The focus of this chapter is on the challenge to policies aimed at removing social exclusion, faced with a context of economic recession and continued pressures from global economic and social change. As the editors note in Chapter One of this book, issues concerning the marginalisation of older people have tended to be pushed aside in a public discourse that has focused on demographic change as a major contributory factor – if not cause – of current economic ills. By the same token, the extent to which the global economic crisis will increase financial and related problems experienced by particular groups of older people has also been neglected in the public sphere. Much has been made of the rise of mass unemployment, the expansion of poverty and the experience of insecurity in the workplace. However, connections are rarely made between different groups across the life course, with much of the discussion highlighting problems faced by people in the early and middle stages of working life (International Monetary Fund and International Labour Organization, 2010).

The purpose of this chapter, then, is to highlight problems and concerns facing older people given a context of global economic recession.
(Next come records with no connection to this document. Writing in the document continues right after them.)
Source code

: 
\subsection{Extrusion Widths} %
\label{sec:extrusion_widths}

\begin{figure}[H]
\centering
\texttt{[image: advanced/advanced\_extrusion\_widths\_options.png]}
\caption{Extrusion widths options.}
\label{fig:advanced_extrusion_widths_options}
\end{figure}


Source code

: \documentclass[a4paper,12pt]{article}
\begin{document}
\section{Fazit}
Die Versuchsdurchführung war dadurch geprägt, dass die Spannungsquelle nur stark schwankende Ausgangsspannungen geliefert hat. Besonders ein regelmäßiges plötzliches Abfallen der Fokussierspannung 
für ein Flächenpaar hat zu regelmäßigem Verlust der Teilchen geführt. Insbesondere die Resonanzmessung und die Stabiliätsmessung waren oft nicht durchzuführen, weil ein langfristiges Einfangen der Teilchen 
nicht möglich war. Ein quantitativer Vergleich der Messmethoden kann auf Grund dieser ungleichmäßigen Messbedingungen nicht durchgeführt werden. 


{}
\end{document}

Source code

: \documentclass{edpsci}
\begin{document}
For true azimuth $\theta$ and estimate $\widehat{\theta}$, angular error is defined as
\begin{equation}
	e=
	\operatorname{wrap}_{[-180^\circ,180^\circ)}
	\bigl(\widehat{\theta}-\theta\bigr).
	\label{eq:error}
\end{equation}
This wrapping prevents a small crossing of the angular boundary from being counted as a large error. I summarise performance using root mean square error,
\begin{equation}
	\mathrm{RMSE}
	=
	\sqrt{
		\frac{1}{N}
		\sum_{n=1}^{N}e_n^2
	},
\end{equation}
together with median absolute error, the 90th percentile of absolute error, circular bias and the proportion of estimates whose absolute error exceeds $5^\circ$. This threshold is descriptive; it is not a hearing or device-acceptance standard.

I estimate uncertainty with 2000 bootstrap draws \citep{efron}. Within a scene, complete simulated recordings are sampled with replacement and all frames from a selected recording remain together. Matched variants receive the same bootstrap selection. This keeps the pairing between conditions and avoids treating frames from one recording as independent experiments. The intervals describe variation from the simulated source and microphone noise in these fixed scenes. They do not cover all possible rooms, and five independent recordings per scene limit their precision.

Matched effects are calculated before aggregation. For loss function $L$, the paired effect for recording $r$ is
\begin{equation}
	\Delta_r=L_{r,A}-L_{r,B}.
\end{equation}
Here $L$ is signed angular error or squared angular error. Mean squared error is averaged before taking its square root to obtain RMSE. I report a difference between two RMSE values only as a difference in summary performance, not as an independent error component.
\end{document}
The neglect of older people in debates about social exclusion is compounded by the limited discussion about their vulnerability given severe reductions in public expenditure. Moreover, this tendency has itself been supported by arguments in the various fora covered by global social policy, these focusing on the need to curtail age-related expenditures such as pensions and health care (Cottarelli and Schaechter, 2010). Following this, the chapter has four aims. First, it will summarise the implications of the economic crisis for understanding issues relating to social exclusion. Second, it will place the recession in the context of wider forces associated with globalisation and global social policy. Third, it will assess new forms of exclusion arising from the economic recession. Finally, it will consider new responses and approaches to challenging social exclusion in old age.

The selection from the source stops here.